Well I took about 40 total scraps off each limb and have them both moving a little. It is pull 30# at about 2.5". Once I have it moving more I will post pics of where I am at on this bow.

DVSHUNTER

I started heating up another osage bow last night. I'm still planning on plan a while I still have time. Plan b is ready to ship, but I still have two months.
"There is a natural mystic flowing through the air; if you listen carefully now you will hear." Bob Marley

DVSHUNTER

I heated up my trade bow again. I think I've just about got it. I've heated each limb once now and will heat the whole bow one more time.

 
"There is a natural mystic flowing through the air; if you listen carefully now you will hear." Bob Marley

vanillabear?

Got a little work done on a potential trade bow. It came off the form more flexible that I anticipated......was able to short string it and pull it to 21" before I hit 50#. Hopefully I have enough room and skill to get the tiller dialed in. Here are a couple of pics. No tillering done yet at all, just a little tip and handle work. Pics are of first brace and first pull to 21". Gonna try to get the reflexed part of the limb to open up more yet.




Roy from Pa

Scott, are you saying you just strung up the bow and pulled it right back to 21 inches on the very first pull?

vanillabear?


Roy from Pa

I was just surprised that you did that is all. When I put a bow on the tree, I pull about 30 times to maybe 7 inches, then 8, then 9, etc. I have never strung up a new bow build and just pulled her back to 21. Always wanted to try though:) That is as long as the tiller looks good. Maybe I have been doing it wrong, pulling to every inch 30 times. I suppose after the tiller looks good I could yank her back a ways. Your thoughts and how you tiller?

canopyboy

My black locust stave (option A) was floor tillered on the bandsaw and the back sealed maybe the middle of January?  It's been sitting in the living room with the woodstove ever since.  I pulled it out last night and I'm happy to say it's taken a lot of reflex.  Sorry, should have taken a picture.
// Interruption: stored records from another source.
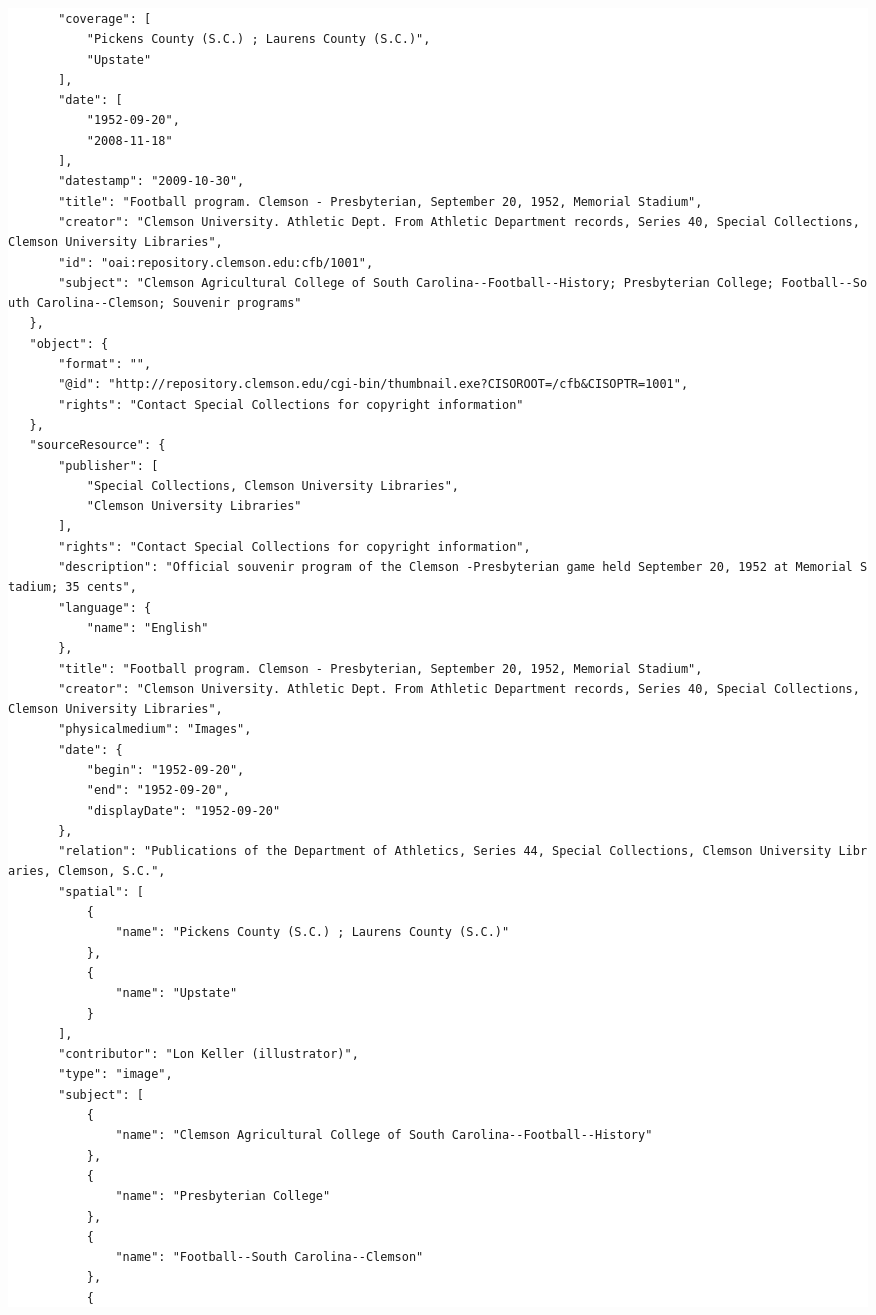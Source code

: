            "coverage": [
               "Pickens County (S.C.) ; Laurens County (S.C.)",
               "Upstate"
           ],
           "date": [
               "1952-09-20",
               "2008-11-18"
           ],
           "datestamp": "2009-10-30",
           "title": "Football program. Clemson - Presbyterian, September 20, 1952, Memorial Stadium",
           "creator": "Clemson University. Athletic Dept. From Athletic Department records, Series 40, Special Collections, Clemson University Libraries",
           "id": "oai:repository.clemson.edu:cfb/1001",
           "subject": "Clemson Agricultural College of South Carolina--Football--History; Presbyterian College; Football--South Carolina--Clemson; Souvenir programs"
       },
       "object": {
           "format": "",
           "@id": "http://repository.clemson.edu/cgi-bin/thumbnail.exe?CISOROOT=/cfb&CISOPTR=1001",
           "rights": "Contact Special Collections for copyright information"
       },
       "sourceResource": {
           "publisher": [
               "Special Collections, Clemson University Libraries",
               "Clemson University Libraries"
           ],
           "rights": "Contact Special Collections for copyright information",
           "description": "Official souvenir program of the Clemson -Presbyterian game held September 20, 1952 at Memorial Stadium; 35 cents",
           "language": {
               "name": "English"
           },
           "title": "Football program. Clemson - Presbyterian, September 20, 1952, Memorial Stadium",
           "creator": "Clemson University. Athletic Dept. From Athletic Department records, Series 40, Special Collections, Clemson University Libraries",
           "physicalmedium": "Images",
           "date": {
               "begin": "1952-09-20",
               "end": "1952-09-20",
               "displayDate": "1952-09-20"
           },
           "relation": "Publications of the Department of Athletics, Series 44, Special Collections, Clemson University Libraries, Clemson, S.C.",
           "spatial": [
               {
                   "name": "Pickens County (S.C.) ; Laurens County (S.C.)"
               },
               {
                   "name": "Upstate"
               }
           ],
           "contributor": "Lon Keller (illustrator)",
           "type": "image",
           "subject": [
               {
                   "name": "Clemson Agricultural College of South Carolina--Football--History"
               },
               {
                   "name": "Presbyterian College"
               },
               {
                   "name": "Football--South Carolina--Clemson"
               },
               {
When I grew up, you could tell if wood was dry enough for firewood or for use in the cabinet shop by how it sounded.  Good, dry, solid wood and a certain nice ring to it.  This stave has as nice of a tone as I can ever remember hearing when you rap on it.  Anyone ever use this method for determining how seasoned wood is?  I can't imagine it's super accurate, but maybe adequate for the purpose at hand?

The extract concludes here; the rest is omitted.